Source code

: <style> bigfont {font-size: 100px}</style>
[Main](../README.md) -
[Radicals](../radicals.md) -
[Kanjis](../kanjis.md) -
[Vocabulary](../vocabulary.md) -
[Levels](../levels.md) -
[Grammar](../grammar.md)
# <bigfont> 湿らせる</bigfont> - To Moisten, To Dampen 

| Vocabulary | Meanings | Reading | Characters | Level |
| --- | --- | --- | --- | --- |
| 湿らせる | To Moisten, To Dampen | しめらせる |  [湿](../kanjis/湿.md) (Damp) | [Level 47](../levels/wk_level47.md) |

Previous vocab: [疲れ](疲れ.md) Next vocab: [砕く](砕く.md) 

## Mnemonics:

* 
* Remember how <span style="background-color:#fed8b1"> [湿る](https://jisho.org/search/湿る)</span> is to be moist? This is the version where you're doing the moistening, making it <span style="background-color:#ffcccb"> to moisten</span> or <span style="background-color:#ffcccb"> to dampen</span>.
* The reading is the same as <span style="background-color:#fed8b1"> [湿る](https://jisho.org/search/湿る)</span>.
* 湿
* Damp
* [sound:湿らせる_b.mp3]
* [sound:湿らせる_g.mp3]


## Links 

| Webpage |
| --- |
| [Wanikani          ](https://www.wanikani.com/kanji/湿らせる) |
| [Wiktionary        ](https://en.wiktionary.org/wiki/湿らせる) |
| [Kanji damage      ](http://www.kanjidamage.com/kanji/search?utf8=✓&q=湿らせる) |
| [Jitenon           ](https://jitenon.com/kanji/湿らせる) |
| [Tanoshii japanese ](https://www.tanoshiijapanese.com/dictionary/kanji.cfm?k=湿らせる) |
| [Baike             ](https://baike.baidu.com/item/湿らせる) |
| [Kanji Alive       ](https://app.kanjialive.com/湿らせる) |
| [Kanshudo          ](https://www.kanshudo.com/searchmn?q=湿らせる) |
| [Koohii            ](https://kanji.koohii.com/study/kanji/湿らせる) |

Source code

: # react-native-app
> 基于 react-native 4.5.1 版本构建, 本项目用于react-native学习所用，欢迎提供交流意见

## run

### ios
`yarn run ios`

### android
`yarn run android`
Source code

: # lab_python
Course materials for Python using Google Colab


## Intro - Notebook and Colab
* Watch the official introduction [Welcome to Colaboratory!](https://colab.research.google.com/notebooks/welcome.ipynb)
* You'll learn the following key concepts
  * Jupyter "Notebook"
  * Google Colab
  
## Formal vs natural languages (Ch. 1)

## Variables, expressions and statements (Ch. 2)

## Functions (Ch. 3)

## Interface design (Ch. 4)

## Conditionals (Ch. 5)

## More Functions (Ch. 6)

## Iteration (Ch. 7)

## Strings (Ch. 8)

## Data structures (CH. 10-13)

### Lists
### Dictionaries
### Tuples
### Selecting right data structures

> [What to do]
Each line of the data that has the string "jisho" should be returned.

> [Response below]
* Remember how <span style="background-color:#fed8b1"> [湿る](https://jisho.org/search/湿る)</span> is to be moist? This is the version where you're doing the moistening, making it <span style="background-color:#ffcccb"> to moisten</span> or <span style="background-color:#ffcccb"> to dampen</span>.
* The reading is the same as <span style="background-color:#fed8b1"> [湿る](https://jisho.org/search/湿る)</span>.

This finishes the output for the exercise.